**Your instructions:** Reproduce all of the data below without alteration; exclude every picture.

**Extracted information:**
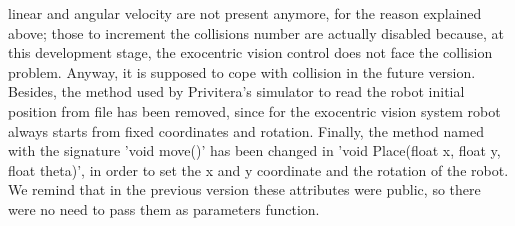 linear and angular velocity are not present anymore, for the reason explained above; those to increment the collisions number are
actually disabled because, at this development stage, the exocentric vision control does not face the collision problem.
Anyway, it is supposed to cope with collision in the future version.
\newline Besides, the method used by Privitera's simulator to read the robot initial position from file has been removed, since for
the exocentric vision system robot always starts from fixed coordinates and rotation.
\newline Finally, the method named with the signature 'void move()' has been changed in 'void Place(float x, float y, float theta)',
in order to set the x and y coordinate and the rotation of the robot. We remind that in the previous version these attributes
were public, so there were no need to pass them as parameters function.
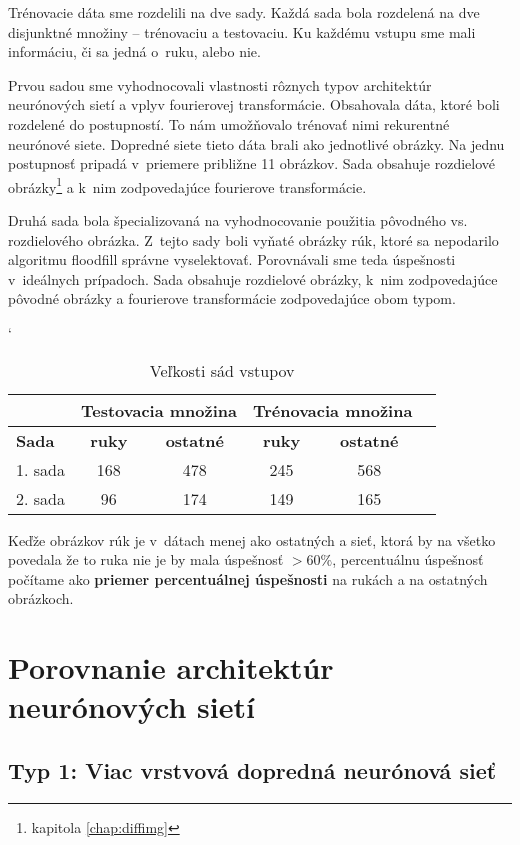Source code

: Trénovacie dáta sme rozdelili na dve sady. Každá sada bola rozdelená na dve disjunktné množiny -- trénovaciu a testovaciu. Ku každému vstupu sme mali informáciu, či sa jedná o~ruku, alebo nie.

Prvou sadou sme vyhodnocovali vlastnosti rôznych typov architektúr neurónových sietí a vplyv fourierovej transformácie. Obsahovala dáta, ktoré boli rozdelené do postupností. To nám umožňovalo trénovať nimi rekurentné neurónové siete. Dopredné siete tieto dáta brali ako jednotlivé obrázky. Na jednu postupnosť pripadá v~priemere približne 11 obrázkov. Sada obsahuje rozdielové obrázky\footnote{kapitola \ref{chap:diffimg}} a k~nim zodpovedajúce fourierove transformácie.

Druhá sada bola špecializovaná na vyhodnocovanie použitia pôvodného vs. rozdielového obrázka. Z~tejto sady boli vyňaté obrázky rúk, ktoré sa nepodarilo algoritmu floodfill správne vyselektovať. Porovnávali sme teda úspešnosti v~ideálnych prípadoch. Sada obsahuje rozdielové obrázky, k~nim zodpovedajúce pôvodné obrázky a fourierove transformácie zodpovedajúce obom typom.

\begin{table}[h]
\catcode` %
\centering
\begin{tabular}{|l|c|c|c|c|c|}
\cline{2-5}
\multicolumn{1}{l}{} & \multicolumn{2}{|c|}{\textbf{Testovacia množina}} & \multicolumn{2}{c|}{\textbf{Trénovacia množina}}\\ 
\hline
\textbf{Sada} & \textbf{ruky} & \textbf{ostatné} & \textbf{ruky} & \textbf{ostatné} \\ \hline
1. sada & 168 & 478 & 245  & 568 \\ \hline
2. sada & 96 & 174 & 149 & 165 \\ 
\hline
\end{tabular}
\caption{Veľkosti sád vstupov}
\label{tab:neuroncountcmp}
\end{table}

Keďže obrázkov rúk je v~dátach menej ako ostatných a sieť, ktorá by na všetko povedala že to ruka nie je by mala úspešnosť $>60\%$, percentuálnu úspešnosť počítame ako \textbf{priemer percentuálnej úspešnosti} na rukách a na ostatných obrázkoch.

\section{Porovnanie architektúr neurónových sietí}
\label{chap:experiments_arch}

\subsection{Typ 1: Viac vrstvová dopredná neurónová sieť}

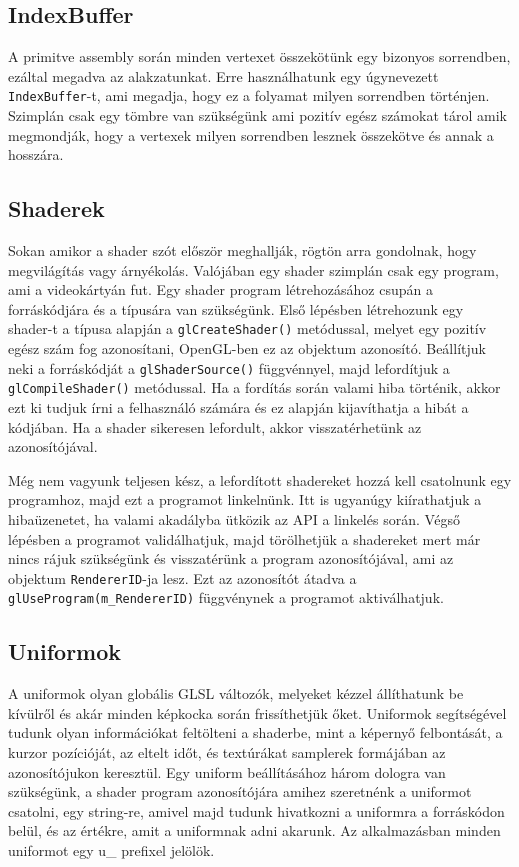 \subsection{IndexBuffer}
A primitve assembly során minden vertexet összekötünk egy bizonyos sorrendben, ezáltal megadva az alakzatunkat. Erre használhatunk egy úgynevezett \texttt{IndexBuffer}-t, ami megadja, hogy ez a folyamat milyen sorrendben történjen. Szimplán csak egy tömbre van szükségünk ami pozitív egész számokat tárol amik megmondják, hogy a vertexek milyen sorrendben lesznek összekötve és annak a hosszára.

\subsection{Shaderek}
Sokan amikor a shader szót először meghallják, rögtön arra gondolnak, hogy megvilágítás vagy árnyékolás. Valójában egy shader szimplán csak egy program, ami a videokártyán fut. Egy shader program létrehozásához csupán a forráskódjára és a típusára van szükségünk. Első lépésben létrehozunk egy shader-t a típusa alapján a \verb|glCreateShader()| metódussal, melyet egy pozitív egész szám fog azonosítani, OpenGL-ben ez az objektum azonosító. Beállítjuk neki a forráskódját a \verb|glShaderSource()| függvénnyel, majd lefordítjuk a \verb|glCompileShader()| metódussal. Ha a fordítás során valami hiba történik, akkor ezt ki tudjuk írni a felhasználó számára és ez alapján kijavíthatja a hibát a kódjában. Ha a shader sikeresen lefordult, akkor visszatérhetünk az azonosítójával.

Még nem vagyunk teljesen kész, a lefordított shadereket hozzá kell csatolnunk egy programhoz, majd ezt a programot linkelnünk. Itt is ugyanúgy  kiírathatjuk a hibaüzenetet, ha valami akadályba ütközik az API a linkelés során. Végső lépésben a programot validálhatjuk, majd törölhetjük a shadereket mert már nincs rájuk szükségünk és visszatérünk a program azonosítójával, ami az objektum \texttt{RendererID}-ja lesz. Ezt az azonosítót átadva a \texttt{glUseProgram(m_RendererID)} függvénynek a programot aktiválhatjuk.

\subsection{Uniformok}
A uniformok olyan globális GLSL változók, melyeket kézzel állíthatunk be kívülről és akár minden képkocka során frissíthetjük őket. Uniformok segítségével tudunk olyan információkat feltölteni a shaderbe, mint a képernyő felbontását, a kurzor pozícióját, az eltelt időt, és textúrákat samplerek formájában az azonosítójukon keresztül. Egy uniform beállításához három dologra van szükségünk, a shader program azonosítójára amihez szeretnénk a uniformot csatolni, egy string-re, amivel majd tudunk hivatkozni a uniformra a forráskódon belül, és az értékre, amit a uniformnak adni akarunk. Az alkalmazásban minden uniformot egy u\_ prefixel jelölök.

**Result for this task:**
 linear and angular velocity are not present anymore, for the reason explained above; those to increment the collisions number are
actually disabled because, at this development stage, the exocentric vision control does not face the collision problem.
Anyway, it is supposed to cope with collision in the future version.
\newline Besides, the method used by Privitera's simulator to read the robot initial position from file has been removed, since for
the exocentric vision system robot always starts from fixed coordinates and rotation.
\newline Finally, the method named with the signature 'void move()' has been changed in 'void Place(float x, float y, float theta)',
in order to set the x and y coordinate and the rotation of the robot. We remind that in the previous version these attributes
were public, so there were no need to pass them as parameters function.
Source code

: Trénovacie dáta sme rozdelili na dve sady. Každá sada bola rozdelená na dve disjunktné množiny -- trénovaciu a testovaciu. Ku každému vstupu sme mali informáciu, či sa jedná o~ruku, alebo nie.

Prvou sadou sme vyhodnocovali vlastnosti rôznych typov architektúr neurónových sietí a vplyv fourierovej transformácie. Obsahovala dáta, ktoré boli rozdelené do postupností. To nám umožňovalo trénovať nimi rekurentné neurónové siete. Dopredné siete tieto dáta brali ako jednotlivé obrázky. Na jednu postupnosť pripadá v~priemere približne 11 obrázkov. Sada obsahuje rozdielové obrázky\footnote{kapitola \ref{chap:diffimg}} a k~nim zodpovedajúce fourierove transformácie.

Druhá sada bola špecializovaná na vyhodnocovanie použitia pôvodného vs. rozdielového obrázka. Z~tejto sady boli vyňaté obrázky rúk, ktoré sa nepodarilo algoritmu floodfill správne vyselektovať. Porovnávali sme teda úspešnosti v~ideálnych prípadoch. Sada obsahuje rozdielové obrázky, k~nim zodpovedajúce pôvodné obrázky a fourierove transformácie zodpovedajúce obom typom.

\begin{table}[h]
\catcode` %
\centering
\begin{tabular}{|l|c|c|c|c|c|}
\cline{2-5}
\multicolumn{1}{l}{} & \multicolumn{2}{|c|}{\textbf{Testovacia množina}} & \multicolumn{2}{c|}{\textbf{Trénovacia množina}}\\ 
\hline
\textbf{Sada} & \textbf{ruky} & \textbf{ostatné} & \textbf{ruky} & \textbf{ostatné} \\ \hline
1. sada & 168 & 478 & 245  & 568 \\ \hline
2. sada & 96 & 174 & 149 & 165 \\ 
\hline
\end{tabular}
\caption{Veľkosti sád vstupov}
\label{tab:neuroncountcmp}
\end{table}

Keďže obrázkov rúk je v~dátach menej ako ostatných a sieť, ktorá by na všetko povedala že to ruka nie je by mala úspešnosť $>60\%$, percentuálnu úspešnosť počítame ako \textbf{priemer percentuálnej úspešnosti} na rukách a na ostatných obrázkoch.

\section{Porovnanie architektúr neurónových sietí}
\label{chap:experiments_arch}

\subsection{Typ 1: Viac vrstvová dopredná neurónová sieť}

 \subsection{IndexBuffer}
A primitve assembly során minden vertexet összekötünk egy bizonyos sorrendben, ezáltal megadva az alakzatunkat. Erre használhatunk egy úgynevezett \texttt{IndexBuffer}-t, ami megadja, hogy ez a folyamat milyen sorrendben történjen. Szimplán csak egy tömbre van szükségünk ami pozitív egész számokat tárol amik megmondják, hogy a vertexek milyen sorrendben lesznek összekötve és annak a hosszára.

\subsection{Shaderek}
Sokan amikor a shader szót először meghallják, rögtön arra gondolnak, hogy megvilágítás vagy árnyékolás. Valójában egy shader szimplán csak egy program, ami a videokártyán fut. Egy shader program létrehozásához csupán a forráskódjára és a típusára van szükségünk. Első lépésben létrehozunk egy shader-t a típusa alapján a \verb|glCreateShader()| metódussal, melyet egy pozitív egész szám fog azonosítani, OpenGL-ben ez az objektum azonosító. Beállítjuk neki a forráskódját a \verb|glShaderSource()| függvénnyel, majd lefordítjuk a \verb|glCompileShader()| metódussal. Ha a fordítás során valami hiba történik, akkor ezt ki tudjuk írni a felhasználó számára és ez alapján kijavíthatja a hibát a kódjában. Ha a shader sikeresen lefordult, akkor visszatérhetünk az azonosítójával.

Még nem vagyunk teljesen kész, a lefordított shadereket hozzá kell csatolnunk egy programhoz, majd ezt a programot linkelnünk. Itt is ugyanúgy  kiírathatjuk a hibaüzenetet, ha valami akadályba ütközik az API a linkelés során. Végső lépésben a programot validálhatjuk, majd törölhetjük a shadereket mert már nincs rájuk szükségünk és visszatérünk a program azonosítójával, ami az objektum \texttt{RendererID}-ja lesz. Ezt az azonosítót átadva a \texttt{glUseProgram(m_RendererID)} függvénynek a programot aktiválhatjuk.

\subsection{Uniformok}
A uniformok olyan globális GLSL változók, melyeket kézzel állíthatunk be kívülről és akár minden képkocka során frissíthetjük őket. Uniformok segítségével tudunk olyan információkat feltölteni a shaderbe, mint a képernyő felbontását, a kurzor pozícióját, az eltelt időt, és textúrákat samplerek formájában az azonosítójukon keresztül. Egy uniform beállításához három dologra van szükségünk, a shader program azonosítójára amihez szeretnénk a uniformot csatolni, egy string-re, amivel majd tudunk hivatkozni a uniformra a forráskódon belül, és az értékre, amit a uniformnak adni akarunk. Az alkalmazásban minden uniformot egy u\_ prefixel jelölök.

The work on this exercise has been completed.